— Prompt —
Identify every line in the records below that contains the word "abbr", and copy each of those lines.

[Stored data]
___
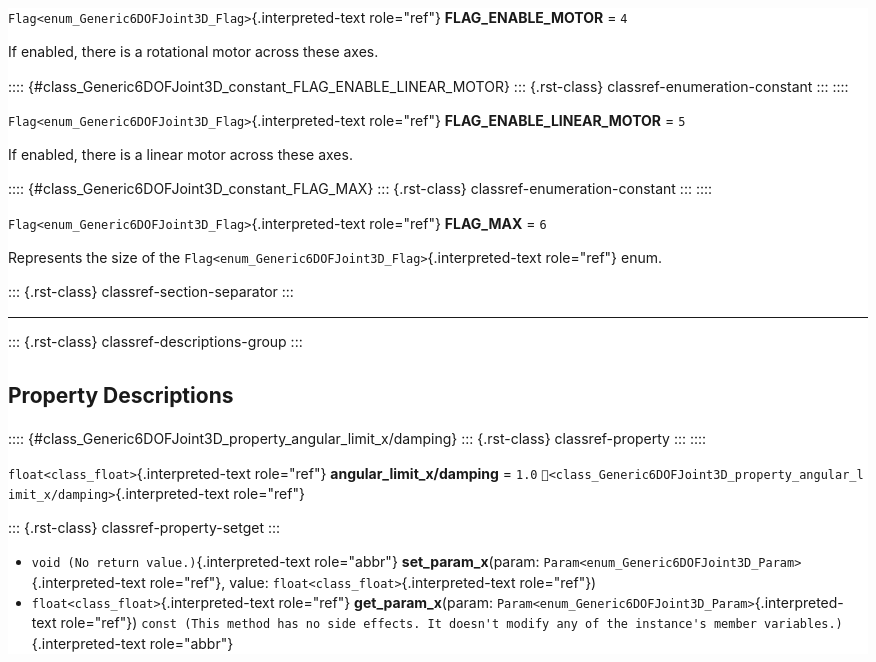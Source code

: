 `Flag<enum_Generic6DOFJoint3D_Flag>`{.interpreted-text role="ref"}
**FLAG_ENABLE_MOTOR** = `4`

If enabled, there is a rotational motor across these axes.

:::: {#class_Generic6DOFJoint3D_constant_FLAG_ENABLE_LINEAR_MOTOR}
::: {.rst-class}
classref-enumeration-constant
:::
::::

`Flag<enum_Generic6DOFJoint3D_Flag>`{.interpreted-text role="ref"}
**FLAG_ENABLE_LINEAR_MOTOR** = `5`

If enabled, there is a linear motor across these axes.

:::: {#class_Generic6DOFJoint3D_constant_FLAG_MAX}
::: {.rst-class}
classref-enumeration-constant
:::
::::

`Flag<enum_Generic6DOFJoint3D_Flag>`{.interpreted-text role="ref"}
**FLAG_MAX** = `6`

Represents the size of the
`Flag<enum_Generic6DOFJoint3D_Flag>`{.interpreted-text role="ref"} enum.

::: {.rst-class}
classref-section-separator
:::

------------------------------------------------------------------------

::: {.rst-class}
classref-descriptions-group
:::

## Property Descriptions

:::: {#class_Generic6DOFJoint3D_property_angular_limit_x/damping}
::: {.rst-class}
classref-property
:::
::::

`float<class_float>`{.interpreted-text role="ref"}
**angular_limit_x/damping** = `1.0`
`🔗<class_Generic6DOFJoint3D_property_angular_limit_x/damping>`{.interpreted-text
role="ref"}

::: {.rst-class}
classref-property-setget
:::

- `void (No return value.)`{.interpreted-text role="abbr"}
  **set_param_x**(param:
  `Param<enum_Generic6DOFJoint3D_Param>`{.interpreted-text role="ref"},
  value: `float<class_float>`{.interpreted-text role="ref"})
- `float<class_float>`{.interpreted-text role="ref"}
  **get_param_x**(param:
  `Param<enum_Generic6DOFJoint3D_Param>`{.interpreted-text role="ref"})
  `const (This method has no side effects. It doesn't modify any of the instance's member variables.)`{.interpreted-text
  role="abbr"}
___
— Exercise result —
- `void (No return value.)`{.interpreted-text role="abbr"}
  role="abbr"}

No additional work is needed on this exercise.